When performing disruptive network maintenance operations on the network used by clustered ESXi hosts, you should suspend the Host Monitoring feature to ensure that vSphere HA does not falsely detect network isolation or host failures. You can reenable host monitoring after completing the work.
To keep vSphere HA agent traffic on the specified network, you should ensure that the VMkernel virtual network adapters used for HA heartbeats (enabled for management traffic) do not share the same subnet as VMkernel adapters used for vMotion and other purposes.
Use the das.isolationaddressX advanced option to add an isolation address for each management network.
Proactive HA
Proactive High Availability (Proactive HA) integrates with select hardware partners to detect degraded components and evacuate VMs from affected vSphere hosts before an incident causes a service interruption.

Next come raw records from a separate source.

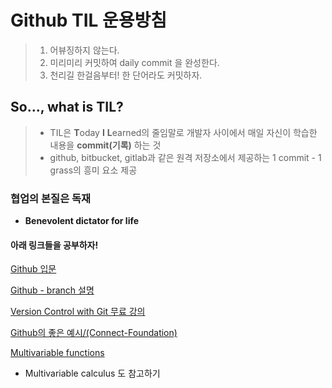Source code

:# Github TIL 운용방침

> 1. 어뷰징하지 않는다.
> 2. 미리미리 커밋하여 daily commit 을 완성한다.
> 3. 천리길 한걸음부터! 한 단어라도 커밋하자.

## So..., what is TIL?

> - TIL은 **T**oday **I** **L**earned의 줄임말로 개발자 사이에서 매일 자신이 학습한 내용을 **commit(기록)** 하는 것
> - github, bitbucket, gitlab과 같은 원격 저장소에서 제공하는 1 commit - 1 grass의 흥미 요소 제공

### 협업의 본질은 독재

- **Benevolent dictator for life**



#### 아래 링크들을 공부하자! 

[Github 입문](https://backlog.com/git-tutorial/kr/intro/intro1_1.html)

[Github - branch 설명](https://backlog.com/git-tutorial/kr/stepup/stepup1_1.html)

[Version Control with Git 무료 강의](https://www.udacity.com/course/version-control-with-git--ud123)

[Github의 좋은 예시/(Connect-Foundation)](https://github.com/connect-foundation/2019-01)

[Multivariable functions](https://www.khanacademy.org/math/multivariable-calculus/thinking-about-multivariable-function/introduction-to-multivariable-calculus/v/multivariable-functions)

- Multivariable calculus 도 참고하기


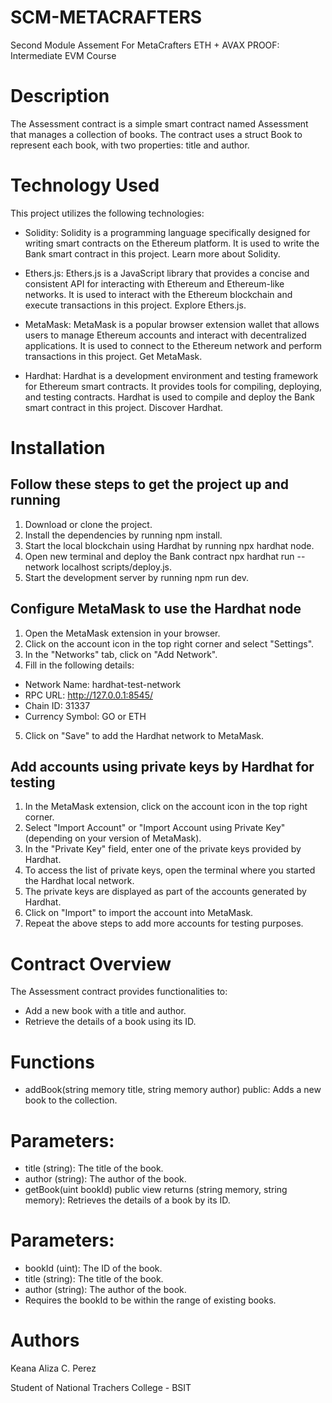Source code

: # SCM-METACRAFTERS
Second Module Assement For MetaCrafters ETH + AVAX PROOF: Intermediate EVM Course

# Description
The Assessment contract is a simple smart contract named Assessment that manages a collection of books. The contract uses a struct Book to represent each book, with two properties: title and author.

# Technology Used
This project utilizes the following technologies:

* Solidity: Solidity is a programming language specifically designed for writing smart contracts on the Ethereum platform. It is used to write the Bank smart contract in this project. Learn more about Solidity.

* Ethers.js: Ethers.js is a JavaScript library that provides a concise and consistent API for interacting with Ethereum and Ethereum-like networks. It is used to interact with the Ethereum blockchain and execute transactions in this project. Explore Ethers.js.

* MetaMask: MetaMask is a popular browser extension wallet that allows users to manage Ethereum accounts and interact with decentralized applications. It is used to connect to the Ethereum network and perform transactions in this project. Get MetaMask.

* Hardhat: Hardhat is a development environment and testing framework for Ethereum smart contracts. It provides tools for compiling, deploying, and testing contracts. Hardhat is used to compile and deploy the Bank smart contract in this project. Discover Hardhat.

# Installation
## Follow these steps to get the project up and running 
1. Download or clone the project.
2. Install the dependencies by running npm install.
3. Start the local blockchain using Hardhat by running npx hardhat node.
4. Open new terminal and deploy the Bank contract npx hardhat run --network localhost scripts/deploy.js.
5. Start the development server by running npm run dev.
## Configure MetaMask to use the Hardhat node 
1. Open the MetaMask extension in your browser.
2. Click on the account icon in the top right corner and select "Settings".
3. In the "Networks" tab, click on "Add Network".
4. Fill in the following details:
* Network Name: hardhat-test-network
* RPC URL: http://127.0.0.1:8545/
* Chain ID: 31337
* Currency Symbol: GO or ETH
5. Click on "Save" to add the Hardhat network to MetaMask.

## Add accounts using private keys by Hardhat for testing 
1. In the MetaMask extension, click on the account icon in the top right corner.
2. Select "Import Account" or "Import Account using Private Key" (depending on your version of MetaMask).
3. In the "Private Key" field, enter one of the private keys provided by Hardhat.
4. To access the list of private keys, open the terminal where you started the Hardhat local network.
5. The private keys are displayed as part of the accounts generated by Hardhat.
6. Click on "Import" to import the account into MetaMask.
7. Repeat the above steps to add more accounts for testing purposes.

# Contract Overview
The Assessment contract provides functionalities to:
* Add a new book with a title and author.
* Retrieve the details of a book using its ID.

# Functions
* addBook(string memory title, string memory author) public: Adds a new book to the collection.

# Parameters:
* title (string): The title of the book.
* author (string): The author of the book.
* getBook(uint bookId) public view returns (string memory, string memory): Retrieves the details of a book by its ID.

# Parameters:
* bookId (uint): The ID of the book.
* title (string): The title of the book.
* author (string): The author of the book.
* Requires the bookId to be within the range of existing books.

# Authors
Keana Aliza C. Perez

Student of National Trachers College - BSIT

Hardware partners offer a vCenter Server plug-in to provide the health status of the system memory, local storage, power supplies, cooling fans, and network adapters. As hardware components become degraded, Proactive HA determines which hosts are at risk and places them into either Quarantine Mode or Maintenance Mode. When a host enters Maintenance Mode, DRS evacuates its virtual machines to healthy hosts, and the host is not used to run virtual machines. When a host enters Quarantine Mode, DRS leaves the current virtual machines running on the host but avoids placing or migrating virtual machines to the host. If you prefer that Proactive HA simply make evacuation recommendations rather than automatic migrations, you can set Automation Level to Manual.
The vendor-provided health providers read sensor data in the server and provide the health state to vCenter Server. The health states are Healthy, Moderate Degradation, Severe Degradation, and Unknown.